Dataset excerpts:
- Opening Delimiter -
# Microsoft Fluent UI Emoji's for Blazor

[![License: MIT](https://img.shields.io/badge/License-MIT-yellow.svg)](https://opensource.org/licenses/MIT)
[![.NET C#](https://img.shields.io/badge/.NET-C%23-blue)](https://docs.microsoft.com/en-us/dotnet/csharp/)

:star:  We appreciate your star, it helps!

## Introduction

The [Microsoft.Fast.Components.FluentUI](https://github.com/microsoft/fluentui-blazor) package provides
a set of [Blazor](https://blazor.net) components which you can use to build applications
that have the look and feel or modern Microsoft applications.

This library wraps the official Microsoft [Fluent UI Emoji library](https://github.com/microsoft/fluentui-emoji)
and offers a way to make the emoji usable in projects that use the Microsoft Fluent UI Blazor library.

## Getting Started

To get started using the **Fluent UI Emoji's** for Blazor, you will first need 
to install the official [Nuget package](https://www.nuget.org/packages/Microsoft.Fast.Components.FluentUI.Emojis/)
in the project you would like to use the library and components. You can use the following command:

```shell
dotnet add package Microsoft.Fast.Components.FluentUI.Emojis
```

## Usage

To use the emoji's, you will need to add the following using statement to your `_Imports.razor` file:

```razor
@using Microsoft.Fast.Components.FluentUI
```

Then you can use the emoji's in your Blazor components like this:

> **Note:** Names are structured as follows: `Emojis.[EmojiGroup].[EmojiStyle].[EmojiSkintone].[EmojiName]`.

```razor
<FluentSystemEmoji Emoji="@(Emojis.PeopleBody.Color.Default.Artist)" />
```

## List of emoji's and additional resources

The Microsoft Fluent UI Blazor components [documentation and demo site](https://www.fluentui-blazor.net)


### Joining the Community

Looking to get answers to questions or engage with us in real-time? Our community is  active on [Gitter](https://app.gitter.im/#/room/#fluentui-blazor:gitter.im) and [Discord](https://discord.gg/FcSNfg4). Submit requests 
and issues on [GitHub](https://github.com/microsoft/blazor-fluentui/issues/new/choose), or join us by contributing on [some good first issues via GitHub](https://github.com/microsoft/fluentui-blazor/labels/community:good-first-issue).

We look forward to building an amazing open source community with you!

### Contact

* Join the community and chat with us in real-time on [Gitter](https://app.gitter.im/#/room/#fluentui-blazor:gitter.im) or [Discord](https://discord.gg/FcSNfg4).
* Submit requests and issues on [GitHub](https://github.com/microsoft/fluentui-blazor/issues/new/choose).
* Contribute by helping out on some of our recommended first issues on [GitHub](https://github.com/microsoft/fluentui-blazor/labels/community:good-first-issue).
- Closing Delimiter -
# Work item
Of the entries listed above, reproduce only the lines starting at the line containing "Then you can" and ending at the line containing "Looking to get". Include both, exactly as they stand.

# Written solution
Then you can use the emoji's in your Blazor components like this:

> **Note:** Names are structured as follows: `Emojis.[EmojiGroup].[EmojiStyle].[EmojiSkintone].[EmojiName]`.

```razor
<FluentSystemEmoji Emoji="@(Emojis.PeopleBody.Color.Default.Artist)" />
```

## List of emoji's and additional resources

The Microsoft Fluent UI Blazor components [documentation and demo site](https://www.fluentui-blazor.net)


### Joining the Community

Looking to get answers to questions or engage with us in real-time? Our community is  active on [Gitter](https://app.gitter.im/#/room/#fluentui-blazor:gitter.im) and [Discord](https://discord.gg/FcSNfg4). Submit requests 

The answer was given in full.